Spencer Haywood successfully sued the NBA more than three
decades ago in a case that went all the way to the U.S. Supreme
Court, paving the way for teenagers to enter the draft.

These days he feels differently, and Haywood -- of all people --
is in favor of raising the age limit.

"I would say [union director] Billy Hunter made a smart move if
he did indeed raise it," Haywood said Friday. "He would give the
fans what they really want, an age requirement. It would give
players time to mature, and it also protects his veteran

A proposed age limit is one of the items up for discussion in
collective bargaining talks, which will hit a critical juncture
Tuesday as a large group of owners and players meet in New York.
The league's current labor agreement expires June 30.

Stern has asked that the minimum age be raised to 20, while
Hunter has said he's philosophically opposed to establishing a rule
that would deny the world's best 17- and 18-year-old prospects an
opportunity to be drafted by an NBA team.

Under current rules, U.S. players can become draft eligible in
the year their high school class graduates.

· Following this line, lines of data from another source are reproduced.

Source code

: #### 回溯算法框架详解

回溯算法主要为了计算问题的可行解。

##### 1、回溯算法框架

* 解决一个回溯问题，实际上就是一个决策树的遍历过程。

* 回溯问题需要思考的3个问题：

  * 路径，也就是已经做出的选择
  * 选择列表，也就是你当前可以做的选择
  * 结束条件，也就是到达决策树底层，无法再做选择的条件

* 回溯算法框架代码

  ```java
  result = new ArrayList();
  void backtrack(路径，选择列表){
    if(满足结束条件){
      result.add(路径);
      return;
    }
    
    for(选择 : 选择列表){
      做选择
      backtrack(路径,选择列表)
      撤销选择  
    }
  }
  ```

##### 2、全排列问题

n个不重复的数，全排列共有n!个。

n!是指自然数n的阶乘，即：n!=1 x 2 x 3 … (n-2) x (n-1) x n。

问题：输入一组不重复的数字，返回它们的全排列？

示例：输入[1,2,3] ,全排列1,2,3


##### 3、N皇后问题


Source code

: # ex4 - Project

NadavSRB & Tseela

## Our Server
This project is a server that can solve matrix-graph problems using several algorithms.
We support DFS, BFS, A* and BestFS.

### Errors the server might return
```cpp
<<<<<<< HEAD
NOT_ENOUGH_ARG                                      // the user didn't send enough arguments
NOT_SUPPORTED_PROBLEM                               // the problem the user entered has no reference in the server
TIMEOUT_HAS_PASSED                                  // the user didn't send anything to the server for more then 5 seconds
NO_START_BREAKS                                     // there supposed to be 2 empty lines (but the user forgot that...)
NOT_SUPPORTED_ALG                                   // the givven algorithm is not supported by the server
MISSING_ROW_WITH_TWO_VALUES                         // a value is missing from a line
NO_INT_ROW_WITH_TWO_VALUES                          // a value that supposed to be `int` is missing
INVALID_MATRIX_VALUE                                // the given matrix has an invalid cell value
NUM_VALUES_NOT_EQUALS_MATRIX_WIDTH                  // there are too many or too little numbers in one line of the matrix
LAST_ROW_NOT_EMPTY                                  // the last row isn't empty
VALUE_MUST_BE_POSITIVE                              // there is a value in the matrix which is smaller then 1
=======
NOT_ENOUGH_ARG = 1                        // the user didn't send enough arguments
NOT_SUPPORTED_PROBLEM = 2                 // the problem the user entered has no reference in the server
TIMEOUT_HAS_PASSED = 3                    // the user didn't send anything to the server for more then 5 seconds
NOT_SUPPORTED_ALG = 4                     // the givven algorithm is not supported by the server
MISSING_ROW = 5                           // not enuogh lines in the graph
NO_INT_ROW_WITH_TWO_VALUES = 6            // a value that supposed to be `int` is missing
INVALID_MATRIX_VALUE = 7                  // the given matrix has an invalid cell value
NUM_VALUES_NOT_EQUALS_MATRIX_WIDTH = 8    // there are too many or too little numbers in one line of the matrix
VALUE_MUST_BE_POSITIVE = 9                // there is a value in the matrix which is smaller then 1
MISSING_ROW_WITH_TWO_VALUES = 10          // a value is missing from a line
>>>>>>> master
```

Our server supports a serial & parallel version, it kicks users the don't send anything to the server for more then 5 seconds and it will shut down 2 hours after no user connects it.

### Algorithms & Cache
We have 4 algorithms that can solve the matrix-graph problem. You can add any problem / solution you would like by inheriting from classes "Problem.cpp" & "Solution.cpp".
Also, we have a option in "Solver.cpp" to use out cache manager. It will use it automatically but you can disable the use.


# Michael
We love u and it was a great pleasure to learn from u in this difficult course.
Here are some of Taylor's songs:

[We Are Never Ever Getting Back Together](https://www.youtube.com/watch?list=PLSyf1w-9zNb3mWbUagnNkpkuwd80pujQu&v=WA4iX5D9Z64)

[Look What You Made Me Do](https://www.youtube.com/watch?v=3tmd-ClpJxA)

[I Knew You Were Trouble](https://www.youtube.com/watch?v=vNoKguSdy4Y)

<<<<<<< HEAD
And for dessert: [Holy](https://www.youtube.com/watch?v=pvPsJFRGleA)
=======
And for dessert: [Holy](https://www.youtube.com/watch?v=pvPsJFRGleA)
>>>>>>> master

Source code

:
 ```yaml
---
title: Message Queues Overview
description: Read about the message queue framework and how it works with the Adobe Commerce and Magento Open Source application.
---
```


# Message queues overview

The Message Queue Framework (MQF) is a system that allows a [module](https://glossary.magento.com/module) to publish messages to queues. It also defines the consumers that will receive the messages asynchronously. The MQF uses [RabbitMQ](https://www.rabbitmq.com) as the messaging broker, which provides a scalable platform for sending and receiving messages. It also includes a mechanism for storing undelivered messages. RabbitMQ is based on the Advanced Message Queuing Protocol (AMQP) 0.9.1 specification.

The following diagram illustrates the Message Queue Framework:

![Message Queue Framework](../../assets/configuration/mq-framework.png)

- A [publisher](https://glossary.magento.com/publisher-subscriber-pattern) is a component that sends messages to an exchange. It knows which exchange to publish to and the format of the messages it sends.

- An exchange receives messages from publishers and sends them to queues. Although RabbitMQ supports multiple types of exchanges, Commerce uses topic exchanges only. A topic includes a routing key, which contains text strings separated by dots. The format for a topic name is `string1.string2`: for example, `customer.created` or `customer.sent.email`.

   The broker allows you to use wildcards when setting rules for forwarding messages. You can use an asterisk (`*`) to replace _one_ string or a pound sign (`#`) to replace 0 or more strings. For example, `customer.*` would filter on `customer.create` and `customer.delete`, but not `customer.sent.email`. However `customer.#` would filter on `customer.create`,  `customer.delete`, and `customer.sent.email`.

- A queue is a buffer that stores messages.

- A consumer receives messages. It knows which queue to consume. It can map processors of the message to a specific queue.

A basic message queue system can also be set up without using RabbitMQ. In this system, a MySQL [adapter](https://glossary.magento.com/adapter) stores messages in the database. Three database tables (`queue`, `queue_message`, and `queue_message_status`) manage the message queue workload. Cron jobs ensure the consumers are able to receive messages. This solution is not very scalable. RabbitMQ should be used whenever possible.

Foreign-born players
must turn 18 before the draft.

The current rules were the outgrowth of a landmark ruling by the
U.S. Supreme Court in 1971, Haywood v. NBA, that threw out the
league's old requirement that a player must complete four years of
college eligibility before turning pro.

Haywood turned pro after his sophomore season at the University
of Detroit, joining the ABA's Denver Rockets and leading the league
in scoring (30.0) and rebounding (19.5) in 1969-70 before jumping
to the NBA the following season.

"Those people who say LeBron James is the best ever at 19, they
didn't see me," Haywood said in a telephone interview.

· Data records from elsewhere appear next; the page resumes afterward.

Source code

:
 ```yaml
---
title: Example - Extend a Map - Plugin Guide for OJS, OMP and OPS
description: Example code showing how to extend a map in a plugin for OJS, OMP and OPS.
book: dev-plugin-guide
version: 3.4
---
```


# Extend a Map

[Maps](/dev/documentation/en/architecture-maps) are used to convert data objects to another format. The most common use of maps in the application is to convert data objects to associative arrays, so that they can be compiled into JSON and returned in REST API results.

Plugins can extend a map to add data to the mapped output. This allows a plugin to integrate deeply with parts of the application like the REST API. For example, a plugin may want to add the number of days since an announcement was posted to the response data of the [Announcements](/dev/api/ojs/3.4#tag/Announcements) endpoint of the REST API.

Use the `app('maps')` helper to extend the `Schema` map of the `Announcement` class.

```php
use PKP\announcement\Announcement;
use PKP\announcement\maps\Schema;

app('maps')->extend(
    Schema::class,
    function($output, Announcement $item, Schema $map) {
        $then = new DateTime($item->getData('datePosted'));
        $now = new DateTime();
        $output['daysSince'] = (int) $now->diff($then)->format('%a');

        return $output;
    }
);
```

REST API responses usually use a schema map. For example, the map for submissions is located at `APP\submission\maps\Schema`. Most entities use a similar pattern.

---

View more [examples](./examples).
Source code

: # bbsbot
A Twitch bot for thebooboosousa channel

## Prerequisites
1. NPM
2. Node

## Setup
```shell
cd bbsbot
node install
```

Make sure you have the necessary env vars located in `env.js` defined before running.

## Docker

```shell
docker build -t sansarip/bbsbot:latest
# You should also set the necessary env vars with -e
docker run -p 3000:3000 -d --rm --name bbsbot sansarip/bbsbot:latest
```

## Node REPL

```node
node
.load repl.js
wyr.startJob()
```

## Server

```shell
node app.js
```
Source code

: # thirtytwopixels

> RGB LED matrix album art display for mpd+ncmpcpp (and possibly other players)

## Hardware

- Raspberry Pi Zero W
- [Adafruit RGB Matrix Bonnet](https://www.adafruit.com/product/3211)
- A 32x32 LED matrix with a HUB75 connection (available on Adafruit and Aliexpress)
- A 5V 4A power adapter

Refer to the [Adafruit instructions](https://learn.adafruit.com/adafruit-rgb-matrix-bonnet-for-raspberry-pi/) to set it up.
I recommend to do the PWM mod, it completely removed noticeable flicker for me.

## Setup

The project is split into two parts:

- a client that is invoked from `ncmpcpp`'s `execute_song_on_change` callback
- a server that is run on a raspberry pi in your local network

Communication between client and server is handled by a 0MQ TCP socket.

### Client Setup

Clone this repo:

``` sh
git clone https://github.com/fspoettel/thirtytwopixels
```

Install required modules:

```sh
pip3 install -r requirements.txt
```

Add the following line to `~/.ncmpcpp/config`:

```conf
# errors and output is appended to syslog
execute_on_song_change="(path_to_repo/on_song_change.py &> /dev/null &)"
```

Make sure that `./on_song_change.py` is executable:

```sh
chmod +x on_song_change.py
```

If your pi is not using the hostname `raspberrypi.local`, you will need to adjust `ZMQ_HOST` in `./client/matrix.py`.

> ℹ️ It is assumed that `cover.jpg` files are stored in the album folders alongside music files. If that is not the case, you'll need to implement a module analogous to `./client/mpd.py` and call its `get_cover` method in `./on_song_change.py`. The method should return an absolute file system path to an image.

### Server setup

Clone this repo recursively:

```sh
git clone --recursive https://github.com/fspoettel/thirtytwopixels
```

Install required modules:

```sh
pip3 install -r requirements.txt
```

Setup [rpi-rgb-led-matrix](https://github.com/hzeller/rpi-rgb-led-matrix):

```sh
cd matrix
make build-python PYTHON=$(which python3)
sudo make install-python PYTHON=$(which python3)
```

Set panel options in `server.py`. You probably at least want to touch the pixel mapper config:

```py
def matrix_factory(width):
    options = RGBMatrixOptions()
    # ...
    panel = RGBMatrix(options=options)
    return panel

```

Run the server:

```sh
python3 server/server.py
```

In Haywood v. NBA, he argued that he had the inalienable right,
as an adult American, to earn a living to support his mother and
his nine brothers and sisters.

Haywood's victory set the precedent for the current rules, but
only three players -- Moses Malone, Darryl Dawkins and Bill
Willoughby -- made the jump from the preps to the pros during the
1970s and 1980s.

The trend took a significant turn in the 1990s when several of
the league's top superstars -- including Kobe Bryant, James, Tracy
McGrady, Jermaine O'Neal and Kevin Garnett -- decided to forsake
college and turn pro.

Stern believes the recent trend has left too many young urban
Americans falsely believing the NBA is a viable career path, and
Haywood -- who speaks regularly with high school students as part of
his work for the Detroit-based Spencer Haywood Foundation -- agrees.

"What's happening to those young people sitting around now,
they're not concerned about classes anymore," Haywood said. "That
to me sets a dangerous precedent, because you're not going to have
an intelligent athlete on the floor."

Haywood, 56, went on to draw an analogy between basketball and
music, pointing out that three or four decades ago a prospective
musician would need to learn how to read sheet music and master an
instrument before even thinking about playing in a band.

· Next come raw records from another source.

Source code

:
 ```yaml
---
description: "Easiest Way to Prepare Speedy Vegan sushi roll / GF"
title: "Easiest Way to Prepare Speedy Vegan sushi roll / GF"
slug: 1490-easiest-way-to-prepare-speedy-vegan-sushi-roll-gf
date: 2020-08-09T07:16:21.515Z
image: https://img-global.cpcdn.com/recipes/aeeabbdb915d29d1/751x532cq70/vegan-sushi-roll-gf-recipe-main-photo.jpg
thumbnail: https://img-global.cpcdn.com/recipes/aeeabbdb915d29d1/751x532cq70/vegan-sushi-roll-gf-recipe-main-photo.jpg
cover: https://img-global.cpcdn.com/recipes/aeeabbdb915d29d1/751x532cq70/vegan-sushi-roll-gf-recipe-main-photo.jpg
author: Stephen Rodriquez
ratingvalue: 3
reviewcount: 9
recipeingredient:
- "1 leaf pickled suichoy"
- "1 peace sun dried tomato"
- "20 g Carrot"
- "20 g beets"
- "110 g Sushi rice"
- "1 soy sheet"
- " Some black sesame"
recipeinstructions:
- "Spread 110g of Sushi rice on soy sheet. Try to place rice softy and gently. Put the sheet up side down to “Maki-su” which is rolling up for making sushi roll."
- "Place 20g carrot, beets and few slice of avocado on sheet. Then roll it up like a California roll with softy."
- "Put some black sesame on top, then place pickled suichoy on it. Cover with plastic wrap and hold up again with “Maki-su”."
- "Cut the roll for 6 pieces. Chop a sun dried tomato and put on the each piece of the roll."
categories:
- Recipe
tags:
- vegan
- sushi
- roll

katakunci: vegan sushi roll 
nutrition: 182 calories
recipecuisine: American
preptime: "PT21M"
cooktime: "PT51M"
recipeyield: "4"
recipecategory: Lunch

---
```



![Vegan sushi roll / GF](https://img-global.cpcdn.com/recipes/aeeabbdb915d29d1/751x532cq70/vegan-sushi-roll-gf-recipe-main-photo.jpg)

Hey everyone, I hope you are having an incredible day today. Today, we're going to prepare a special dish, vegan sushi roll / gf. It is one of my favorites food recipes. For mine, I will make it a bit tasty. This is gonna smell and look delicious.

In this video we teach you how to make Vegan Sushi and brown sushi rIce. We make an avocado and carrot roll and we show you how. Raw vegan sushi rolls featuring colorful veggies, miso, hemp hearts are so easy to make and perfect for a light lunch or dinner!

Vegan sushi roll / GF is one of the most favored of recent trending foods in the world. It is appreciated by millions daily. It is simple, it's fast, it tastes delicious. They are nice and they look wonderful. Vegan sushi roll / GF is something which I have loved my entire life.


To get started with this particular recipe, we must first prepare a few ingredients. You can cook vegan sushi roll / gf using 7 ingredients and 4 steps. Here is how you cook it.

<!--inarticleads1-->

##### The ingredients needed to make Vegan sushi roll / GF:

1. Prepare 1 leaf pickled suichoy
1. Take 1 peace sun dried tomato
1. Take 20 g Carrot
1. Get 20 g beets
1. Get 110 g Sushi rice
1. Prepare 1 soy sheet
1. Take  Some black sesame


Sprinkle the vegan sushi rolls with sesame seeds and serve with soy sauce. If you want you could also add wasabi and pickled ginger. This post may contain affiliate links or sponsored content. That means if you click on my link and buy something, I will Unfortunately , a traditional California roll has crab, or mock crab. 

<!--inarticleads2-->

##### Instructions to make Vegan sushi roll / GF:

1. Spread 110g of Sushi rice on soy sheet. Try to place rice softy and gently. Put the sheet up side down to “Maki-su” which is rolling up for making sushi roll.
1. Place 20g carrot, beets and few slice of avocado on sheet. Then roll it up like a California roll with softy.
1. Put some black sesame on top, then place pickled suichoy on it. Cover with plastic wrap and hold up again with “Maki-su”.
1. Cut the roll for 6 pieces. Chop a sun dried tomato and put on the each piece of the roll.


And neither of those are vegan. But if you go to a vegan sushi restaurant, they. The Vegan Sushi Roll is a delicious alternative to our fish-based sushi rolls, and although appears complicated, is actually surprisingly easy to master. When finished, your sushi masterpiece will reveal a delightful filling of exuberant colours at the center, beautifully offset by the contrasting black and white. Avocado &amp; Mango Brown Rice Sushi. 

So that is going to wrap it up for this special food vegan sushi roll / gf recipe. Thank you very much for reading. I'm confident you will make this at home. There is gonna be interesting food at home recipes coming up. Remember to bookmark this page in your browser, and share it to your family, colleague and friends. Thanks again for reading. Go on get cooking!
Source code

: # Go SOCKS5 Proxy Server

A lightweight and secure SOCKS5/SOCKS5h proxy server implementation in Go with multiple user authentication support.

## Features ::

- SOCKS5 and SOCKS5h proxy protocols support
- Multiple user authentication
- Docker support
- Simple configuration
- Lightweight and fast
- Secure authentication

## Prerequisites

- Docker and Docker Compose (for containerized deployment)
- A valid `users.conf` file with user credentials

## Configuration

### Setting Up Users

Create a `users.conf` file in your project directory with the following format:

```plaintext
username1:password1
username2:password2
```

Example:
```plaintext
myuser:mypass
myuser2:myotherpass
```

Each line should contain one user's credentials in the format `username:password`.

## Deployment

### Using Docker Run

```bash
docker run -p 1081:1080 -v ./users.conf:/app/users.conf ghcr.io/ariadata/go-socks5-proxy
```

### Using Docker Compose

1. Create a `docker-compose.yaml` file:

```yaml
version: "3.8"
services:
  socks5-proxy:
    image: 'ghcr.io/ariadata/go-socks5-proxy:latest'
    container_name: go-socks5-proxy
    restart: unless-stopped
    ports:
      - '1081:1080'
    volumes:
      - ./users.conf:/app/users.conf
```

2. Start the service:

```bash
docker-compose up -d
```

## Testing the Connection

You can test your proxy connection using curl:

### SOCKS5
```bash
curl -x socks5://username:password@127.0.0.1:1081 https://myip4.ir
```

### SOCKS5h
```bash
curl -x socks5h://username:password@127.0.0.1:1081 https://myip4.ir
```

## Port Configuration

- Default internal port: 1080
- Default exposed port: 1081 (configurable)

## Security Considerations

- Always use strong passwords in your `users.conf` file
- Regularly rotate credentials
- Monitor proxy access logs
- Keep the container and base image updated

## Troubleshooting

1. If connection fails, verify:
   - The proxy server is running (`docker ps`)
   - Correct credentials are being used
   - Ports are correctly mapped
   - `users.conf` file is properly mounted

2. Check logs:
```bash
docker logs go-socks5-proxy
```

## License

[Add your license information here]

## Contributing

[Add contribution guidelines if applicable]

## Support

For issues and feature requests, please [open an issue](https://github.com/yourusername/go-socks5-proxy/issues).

"Now you don't even have to sing, just show up and yell 'Let's
get the party going' 15 times. Their mind is not able to create a
sentence, so they come up with 'Your mama is a dog' and similar
nonsense. It's just ignorant. I see basketball taking the same
path. You don't even have to know your craft anymore."

Haywood, who has spoken to young players at the league's Rookie
Transition Program, would like to see the union leadership bargain
for improved pensions for retired players and take care of its
current core of veterans, whose jobs are often lost when teams
draft younger, less expensive players and wait for them to develop.

If Haywood's legacy is the early entry rule, he doesn't mind if
it's weakened through bargaining. Hunter has said he would only
raise the age limit if the NBA offered something "significant" in

"I'm not out to hurt nobody," Haywood said. "I have too much
respect for fighting the rule, fighting the league. I love this
game so much, I love what my outcome was and how the league grew,
the number of players who have been able to earn a living, white
and black, European and American. It's a marvelous thing and a
great gift.

"I would never do anything to hurt the NBA or the Players
Association. I have too much respect for both of them," he said.
"I just believe it would be nice to get an agreement where players
would have more time to learn their craft."